Najszybsza "125-ka" na rynku. Tak można nazwać C Evolution, bowiem jest on dostępny dla kierowców posiadających kategorię A1, lub B od co najmniej 3 lat. Czyli dokładnie tak jak w przypadku popularnych skuterów z silnikami o pojemności 125 ccm.
Żaden spalinowy skuter z takim silnikiem nie zapewnia jednak takich osiągów jak C Evolution, który może stawać do walki z całkiem szybkimi samochodami. Przyspieszenie do 50 km/h w 2,5 sekundy, do setki w nieco ponad 6,5 - te wartości wydaja się być jeszcze lepsze gdy siedzimy w wygodnym siedzisku C Evolution i po odkręceniu manetki przyspieszamy w ciszy - do bólu liniowo i powtarzalnie. Charakterystyka silnika elektrycznego sprawia, że z miejsca katapultujemy się wyprzedzając wszystkich innych na światłach, a gdy nawierzchnia jest choćby minimalnie wilgotna lub nierówna, jedynym dźwiękiem poza cichym świstem silnika jest „chrobotanie” kontroli trakcji, która niweluje poślizgi tylnego koła. System ten działa również jak ABS gdy hamujemy silnikiem. Oczywiście ABS również jest tu obecny.
Ciężki „bak”
C Evolution, w porównaniu do spalinowych konstrukcji cierpi na nadwagę - waży aż 270 kg, czyli tyle ile duży motocykl. Masa baterii robi swoje, dlatego manewrowanie tym jednośladem może być z początku dość ciężkie, zwłaszcza jeśli jedyne do czego przymierzaliśmy się do tej pory to rower - w końcu C Evo jest dostępne również dla kierowców bez żadnego doświadczenia.

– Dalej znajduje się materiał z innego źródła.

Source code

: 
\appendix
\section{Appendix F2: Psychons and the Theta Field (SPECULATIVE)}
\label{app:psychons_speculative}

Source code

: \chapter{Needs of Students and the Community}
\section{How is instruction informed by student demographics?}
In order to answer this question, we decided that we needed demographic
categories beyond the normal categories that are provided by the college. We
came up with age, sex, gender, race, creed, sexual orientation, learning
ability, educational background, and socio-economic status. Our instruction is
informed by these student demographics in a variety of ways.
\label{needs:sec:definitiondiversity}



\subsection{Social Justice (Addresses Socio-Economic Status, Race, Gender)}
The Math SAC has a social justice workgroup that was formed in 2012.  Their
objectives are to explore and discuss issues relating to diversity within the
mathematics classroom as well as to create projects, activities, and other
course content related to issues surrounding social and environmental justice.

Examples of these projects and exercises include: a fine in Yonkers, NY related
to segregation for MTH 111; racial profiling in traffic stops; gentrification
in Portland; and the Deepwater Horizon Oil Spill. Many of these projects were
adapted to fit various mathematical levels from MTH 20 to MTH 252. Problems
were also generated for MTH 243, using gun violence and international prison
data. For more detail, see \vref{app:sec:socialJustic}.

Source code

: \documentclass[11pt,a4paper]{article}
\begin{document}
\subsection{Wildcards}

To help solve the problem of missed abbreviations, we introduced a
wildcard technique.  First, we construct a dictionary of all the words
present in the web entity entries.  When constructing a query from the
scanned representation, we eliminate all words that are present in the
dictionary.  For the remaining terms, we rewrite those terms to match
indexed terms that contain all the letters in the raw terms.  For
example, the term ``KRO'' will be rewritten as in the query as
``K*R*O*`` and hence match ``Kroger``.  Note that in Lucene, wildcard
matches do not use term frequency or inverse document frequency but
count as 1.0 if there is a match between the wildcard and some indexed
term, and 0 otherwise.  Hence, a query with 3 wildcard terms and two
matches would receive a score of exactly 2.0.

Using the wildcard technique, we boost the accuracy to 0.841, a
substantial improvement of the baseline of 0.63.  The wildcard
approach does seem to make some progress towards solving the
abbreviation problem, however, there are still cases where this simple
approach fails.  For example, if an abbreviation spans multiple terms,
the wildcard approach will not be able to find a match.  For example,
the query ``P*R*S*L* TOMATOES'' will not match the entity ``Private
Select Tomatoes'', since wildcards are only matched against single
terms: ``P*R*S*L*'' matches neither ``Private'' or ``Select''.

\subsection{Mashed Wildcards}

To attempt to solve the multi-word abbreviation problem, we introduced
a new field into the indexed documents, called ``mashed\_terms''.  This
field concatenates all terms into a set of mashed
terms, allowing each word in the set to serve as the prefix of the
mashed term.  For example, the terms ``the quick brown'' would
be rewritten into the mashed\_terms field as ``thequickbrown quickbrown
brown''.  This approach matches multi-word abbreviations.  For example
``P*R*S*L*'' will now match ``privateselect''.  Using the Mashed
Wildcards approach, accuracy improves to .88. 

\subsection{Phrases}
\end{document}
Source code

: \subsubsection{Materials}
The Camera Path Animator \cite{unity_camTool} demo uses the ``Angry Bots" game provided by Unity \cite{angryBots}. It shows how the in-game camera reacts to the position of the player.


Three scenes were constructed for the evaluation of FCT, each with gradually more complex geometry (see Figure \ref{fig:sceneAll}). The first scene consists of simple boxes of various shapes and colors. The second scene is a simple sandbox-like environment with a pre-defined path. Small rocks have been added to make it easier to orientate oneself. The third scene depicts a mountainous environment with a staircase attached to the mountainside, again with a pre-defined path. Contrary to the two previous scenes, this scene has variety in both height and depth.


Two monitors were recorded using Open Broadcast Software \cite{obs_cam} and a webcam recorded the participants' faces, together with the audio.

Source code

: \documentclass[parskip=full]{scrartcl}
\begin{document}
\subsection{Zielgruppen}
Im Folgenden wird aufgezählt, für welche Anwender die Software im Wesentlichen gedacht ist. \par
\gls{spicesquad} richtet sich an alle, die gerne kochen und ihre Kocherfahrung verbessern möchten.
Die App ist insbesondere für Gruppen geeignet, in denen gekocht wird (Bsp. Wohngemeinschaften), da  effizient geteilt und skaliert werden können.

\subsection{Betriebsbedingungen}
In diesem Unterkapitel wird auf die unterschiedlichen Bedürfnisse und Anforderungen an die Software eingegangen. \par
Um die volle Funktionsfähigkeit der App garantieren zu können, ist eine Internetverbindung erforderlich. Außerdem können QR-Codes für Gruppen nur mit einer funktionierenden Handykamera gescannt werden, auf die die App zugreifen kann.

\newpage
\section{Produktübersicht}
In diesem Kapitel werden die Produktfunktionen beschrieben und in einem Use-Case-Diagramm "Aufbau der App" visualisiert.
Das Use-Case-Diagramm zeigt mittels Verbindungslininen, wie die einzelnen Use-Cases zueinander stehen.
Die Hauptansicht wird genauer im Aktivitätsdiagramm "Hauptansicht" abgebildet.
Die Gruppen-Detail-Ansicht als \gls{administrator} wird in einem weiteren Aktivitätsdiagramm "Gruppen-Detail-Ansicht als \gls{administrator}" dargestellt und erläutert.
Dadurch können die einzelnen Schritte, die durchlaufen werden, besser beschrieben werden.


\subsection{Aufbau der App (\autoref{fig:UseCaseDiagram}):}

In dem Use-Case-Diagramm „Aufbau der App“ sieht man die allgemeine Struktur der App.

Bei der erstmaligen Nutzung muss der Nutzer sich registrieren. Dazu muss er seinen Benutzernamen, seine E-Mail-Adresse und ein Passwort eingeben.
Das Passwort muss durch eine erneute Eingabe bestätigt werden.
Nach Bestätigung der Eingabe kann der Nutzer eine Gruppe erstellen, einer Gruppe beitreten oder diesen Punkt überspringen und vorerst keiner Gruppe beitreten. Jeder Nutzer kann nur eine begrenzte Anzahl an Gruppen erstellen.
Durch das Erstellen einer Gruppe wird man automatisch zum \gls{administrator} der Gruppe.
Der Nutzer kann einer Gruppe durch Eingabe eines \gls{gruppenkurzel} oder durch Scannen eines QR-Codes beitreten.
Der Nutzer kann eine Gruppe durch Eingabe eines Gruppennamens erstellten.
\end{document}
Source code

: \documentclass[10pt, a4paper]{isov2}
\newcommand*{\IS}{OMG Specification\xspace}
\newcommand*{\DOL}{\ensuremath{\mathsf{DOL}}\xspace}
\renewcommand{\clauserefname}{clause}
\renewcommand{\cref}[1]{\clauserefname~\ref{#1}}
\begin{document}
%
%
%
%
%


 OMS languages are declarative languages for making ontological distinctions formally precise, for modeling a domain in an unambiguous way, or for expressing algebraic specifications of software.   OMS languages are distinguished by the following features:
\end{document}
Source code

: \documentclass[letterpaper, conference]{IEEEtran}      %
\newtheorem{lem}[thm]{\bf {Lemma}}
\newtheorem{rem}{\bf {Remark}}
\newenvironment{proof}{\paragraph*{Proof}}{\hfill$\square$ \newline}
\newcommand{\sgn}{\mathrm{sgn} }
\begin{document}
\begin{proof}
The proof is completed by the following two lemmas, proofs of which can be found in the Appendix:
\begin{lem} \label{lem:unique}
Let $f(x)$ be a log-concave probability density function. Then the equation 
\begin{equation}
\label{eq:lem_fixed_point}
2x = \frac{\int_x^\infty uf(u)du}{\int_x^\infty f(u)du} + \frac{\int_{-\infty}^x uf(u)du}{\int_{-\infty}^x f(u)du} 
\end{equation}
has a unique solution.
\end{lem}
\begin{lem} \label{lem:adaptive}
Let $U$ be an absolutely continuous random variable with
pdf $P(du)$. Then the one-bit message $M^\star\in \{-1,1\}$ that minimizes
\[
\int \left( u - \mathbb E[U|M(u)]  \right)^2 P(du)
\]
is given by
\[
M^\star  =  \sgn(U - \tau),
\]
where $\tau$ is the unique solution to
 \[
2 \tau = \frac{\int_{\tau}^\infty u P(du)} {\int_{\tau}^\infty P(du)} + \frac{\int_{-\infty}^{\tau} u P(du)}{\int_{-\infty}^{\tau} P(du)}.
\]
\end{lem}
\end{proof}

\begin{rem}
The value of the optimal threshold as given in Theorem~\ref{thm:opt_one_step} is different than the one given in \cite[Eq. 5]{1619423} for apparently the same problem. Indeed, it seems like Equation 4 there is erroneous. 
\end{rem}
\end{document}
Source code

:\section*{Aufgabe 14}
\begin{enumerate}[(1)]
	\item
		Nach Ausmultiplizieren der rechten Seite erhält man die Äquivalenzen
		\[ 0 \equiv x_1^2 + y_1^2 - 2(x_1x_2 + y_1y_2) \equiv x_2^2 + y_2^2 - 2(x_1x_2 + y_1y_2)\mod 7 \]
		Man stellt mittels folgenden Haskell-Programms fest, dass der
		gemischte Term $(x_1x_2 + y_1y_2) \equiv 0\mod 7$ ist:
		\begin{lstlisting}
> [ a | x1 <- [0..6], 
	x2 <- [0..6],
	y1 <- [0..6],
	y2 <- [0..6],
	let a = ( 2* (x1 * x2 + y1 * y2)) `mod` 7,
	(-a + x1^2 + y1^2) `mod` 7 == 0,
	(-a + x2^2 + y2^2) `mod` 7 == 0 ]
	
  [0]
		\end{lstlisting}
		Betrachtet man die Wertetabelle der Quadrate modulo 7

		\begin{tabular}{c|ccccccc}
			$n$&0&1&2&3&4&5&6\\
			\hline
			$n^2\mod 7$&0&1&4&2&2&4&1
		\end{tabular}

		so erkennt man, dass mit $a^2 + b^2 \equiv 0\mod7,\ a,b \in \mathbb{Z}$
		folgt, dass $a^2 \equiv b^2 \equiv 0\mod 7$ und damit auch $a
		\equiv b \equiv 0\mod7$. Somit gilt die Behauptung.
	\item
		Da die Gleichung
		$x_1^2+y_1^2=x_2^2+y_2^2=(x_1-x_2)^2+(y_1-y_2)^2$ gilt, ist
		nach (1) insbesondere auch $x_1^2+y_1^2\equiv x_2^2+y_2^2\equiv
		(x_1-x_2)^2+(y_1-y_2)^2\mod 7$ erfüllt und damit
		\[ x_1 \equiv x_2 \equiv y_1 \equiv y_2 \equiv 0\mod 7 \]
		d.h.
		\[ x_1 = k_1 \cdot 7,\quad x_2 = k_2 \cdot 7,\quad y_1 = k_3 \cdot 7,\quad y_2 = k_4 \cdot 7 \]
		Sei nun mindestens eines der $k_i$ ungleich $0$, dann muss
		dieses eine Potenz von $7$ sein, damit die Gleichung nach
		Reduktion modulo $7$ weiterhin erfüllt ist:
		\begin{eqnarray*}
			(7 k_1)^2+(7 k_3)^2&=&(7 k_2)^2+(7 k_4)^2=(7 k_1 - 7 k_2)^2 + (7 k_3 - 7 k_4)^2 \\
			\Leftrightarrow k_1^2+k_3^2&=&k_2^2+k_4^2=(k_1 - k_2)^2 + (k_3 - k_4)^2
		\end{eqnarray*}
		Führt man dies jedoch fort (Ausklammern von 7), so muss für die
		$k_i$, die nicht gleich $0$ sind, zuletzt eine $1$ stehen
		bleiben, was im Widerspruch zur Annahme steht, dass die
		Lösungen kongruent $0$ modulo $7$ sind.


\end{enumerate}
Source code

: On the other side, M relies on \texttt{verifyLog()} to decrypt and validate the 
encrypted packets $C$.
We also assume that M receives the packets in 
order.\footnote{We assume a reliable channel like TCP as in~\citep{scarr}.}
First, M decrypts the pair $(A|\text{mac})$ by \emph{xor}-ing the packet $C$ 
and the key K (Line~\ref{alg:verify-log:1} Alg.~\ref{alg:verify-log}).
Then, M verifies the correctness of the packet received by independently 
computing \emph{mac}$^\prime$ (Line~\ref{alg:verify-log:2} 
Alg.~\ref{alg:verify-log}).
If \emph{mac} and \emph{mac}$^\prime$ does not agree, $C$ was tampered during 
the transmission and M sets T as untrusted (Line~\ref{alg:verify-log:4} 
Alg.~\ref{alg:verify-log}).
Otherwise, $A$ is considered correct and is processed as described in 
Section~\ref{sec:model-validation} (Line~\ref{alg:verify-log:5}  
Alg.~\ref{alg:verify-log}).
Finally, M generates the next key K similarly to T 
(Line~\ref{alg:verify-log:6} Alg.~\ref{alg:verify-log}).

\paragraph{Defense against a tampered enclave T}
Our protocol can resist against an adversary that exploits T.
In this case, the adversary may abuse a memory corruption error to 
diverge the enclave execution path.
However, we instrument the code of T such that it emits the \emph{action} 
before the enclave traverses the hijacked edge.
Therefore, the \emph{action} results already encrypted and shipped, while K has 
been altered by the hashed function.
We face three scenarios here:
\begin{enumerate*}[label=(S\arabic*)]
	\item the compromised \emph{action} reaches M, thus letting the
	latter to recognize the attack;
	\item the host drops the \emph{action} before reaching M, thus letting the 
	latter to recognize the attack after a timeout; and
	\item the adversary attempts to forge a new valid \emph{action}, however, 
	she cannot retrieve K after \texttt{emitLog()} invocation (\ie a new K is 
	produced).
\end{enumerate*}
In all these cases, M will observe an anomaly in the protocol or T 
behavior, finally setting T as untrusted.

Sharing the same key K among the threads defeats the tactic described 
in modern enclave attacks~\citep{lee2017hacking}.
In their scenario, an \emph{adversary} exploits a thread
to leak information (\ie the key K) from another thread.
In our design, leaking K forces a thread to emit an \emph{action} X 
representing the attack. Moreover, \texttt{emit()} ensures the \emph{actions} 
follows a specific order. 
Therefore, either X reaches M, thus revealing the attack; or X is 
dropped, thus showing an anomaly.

Nie bez znaczenia jest również szerokość motocykla. W najszerszym miejscu, czyli na wysokości lusterek, BMW mierzy blisko 95 cm - to, w połączeniu z wysoką masą własną utrudnia przeciskanie się między innymi samochodami w korku. Skuter wymaga nieco praktyki by poruszać się nim z łatwością.
Prowadzenie
Ociężałość zdaje się znikać gdy rozpędzimy się nieco i zjedziemy na kręte drogi. C Evolution prowadzi się pewnie, jest sztywne i zwarte (zupełnie jak samochody BMW). Komfort również jest przyzwoity, zwłaszcza na poprzecznych nierównościach, które mocno wstrząsają większością mniejszych skuterów. BMW pozostaje niewzruszone i dba o to, by jazda była bezpieczna.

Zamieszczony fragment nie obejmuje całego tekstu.